The gunman, identified as Steven Stephens, posted a live video on the social media platform where he's seen going on a rant and then approaching a person at random and shooting them. The victim was 74-year-old retired mechanic Robert Godwin, a grandfather of 14. Stephens also claimed he'd allegedly murdered other people, but police never found any evidence of additional victims. Stephens killed himself in Pennsylvania after a police chase on Tuesday, April 18, according to CNN.
Following the tragedy, Facebook issued a statement announcing new changes in its community and reporting policy. "It was a horrific crime — one that has no place on Facebook, and goes against our policies and everything we stand for," noted Justin Osofsky, VP, Global Operations.
However, the corporation faced a lot of backlashes because the gruesome video circulated the platform for several hours before it was removed.
"As a result of this terrible series of events, we are reviewing our reporting flows to be sure people can report videos and other material that violates our standards as easily and quickly as possible. In this case, we did not receive a report about the first video, and we only received a report about the second video — containing the shooting — more than an hour and 45 minutes after it was posted. We received reports about the third video, containing the man’s live confession, only after it had ended. We disabled the suspect’s account within 23 minutes of receiving the first report about the murder video, and two hours after receiving a report of any kind," Osofsky noted.
Facebook, whose main mission is to provide a safe community to its users, also acknowledged the fact that they need to do better when faced with circumstances like the Cleveland tragedy.

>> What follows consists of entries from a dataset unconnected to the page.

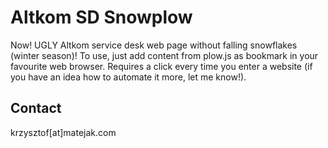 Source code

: # Altkom SD Snowplow
Now! UGLY Altkom service desk web page without falling snowflakes (winter season)! To use, just add content from plow.js as bookmark in your favourite web browser. Requires a click every time you enter a website (if you have an idea how to automate it more, let me know!).

## Contact
krzysztof[at]matejak.com
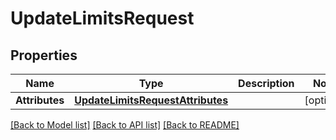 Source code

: # UpdateLimitsRequest

## Properties
Name | Type | Description | Notes
------------ | ------------- | ------------- | -------------
**Attributes** | [**UpdateLimitsRequestAttributes**](UpdateLimitsRequestAttributes.md) |  | [optional] 

[[Back to Model list]](../README.md#documentation-for-models) [[Back to API list]](../README.md#documentation-for-api-endpoints) [[Back to README]](../README.md)


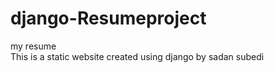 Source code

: # django-Resumeproject
my resume</br>
This is a static website created using django by sadan subedi
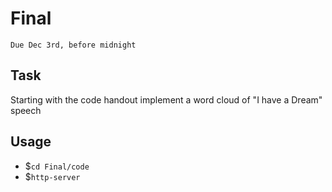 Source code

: # Final
`Due Dec 3rd, before midnight`

## Task

Starting with the code handout implement a word cloud of "I have a
Dream" speech

## Usage

- $`cd Final/code`
- $`http-server`







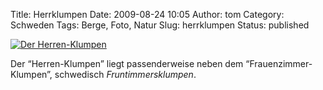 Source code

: Title: Herrklumpen
Date: 2009-08-24 10:05
Author: tom
Category: Schweden
Tags: Berge, Foto, Natur
Slug: herrklumpen
Status: published

[![Der
Herren-Klumpen](http://www.fiket.de/pic/herrklumpen_s.jpg "Der Herren-Klumpen")](http://www.fiket.de/pic/herrklumpen_l.jpg)

Der “Herren-Klumpen” liegt passenderweise neben dem
“Frauenzimmer-Klumpen”, schwedisch *Fruntimmersklumpen*.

Their new policy plan is as follows:
"In addition to improving our reporting flows, we are constantly exploring ways that new technologies can help us make sure Facebook is a safe environment. Artificial intelligence, for example, plays an important part in this work, helping us prevent the videos from being reshared in their entirety. (People are still able to share portions of the videos in order to condemn them or for public awareness, as many news outlets are doing in reporting the story online and on television). We are also working on improving our review processes. Currently, thousands of people around the world review the millions of items that are reported to us every week in more than 40 languages. We prioritize reports with serious safety implications for our community and are working on making that review process go even faster."
Facebook's founder, Mark Zuckerberg, also opened up about the incident at Facebook's developer conference F8 and said:
“We have a lot more to do here. We’re reminded of this, this week by the tragedy in Cleveland. Our hearts go out to the family and friends of Robert Godwin Sr. We have a lot of work and we will keep doing all we can to prevent tragedies like this from happening.”